The task: Copy the lines below that contain "positions".

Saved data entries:
╔══

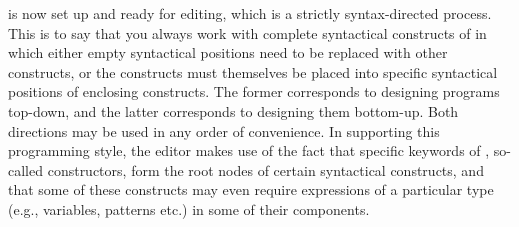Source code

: \pired is now set up and ready for editing, which is a strictly {\mys syntax-directed
process}. This is to say that you always work with complete {\mys syntactical
constructs} of \kir in which either empty
{\mys syntactical positions} need to be replaced 
with other constructs, or the constructs must themselves be placed into
specific syntactical positions of enclosing constructs. The former corresponds
 to designing programs {\mys top-down}, and the latter corresponds to designing them
{\mys bottom-up}. Both directions may be used in any order of convenience. In 
supporting this programming style, the editor makes use of the fact that 
specific {\mys keywords} of \kir, so-called {\mys constructors}, form the root nodes
of certain {\mys syntactical constructs}, and that some of these constructs may
 even require expressions
of a particular type (e.g., variables, patterns etc.)
in some of their components.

╚══

Your solution:
{\mys syntactical positions} need to be replaced 
specific syntactical positions of enclosing constructs. The former corresponds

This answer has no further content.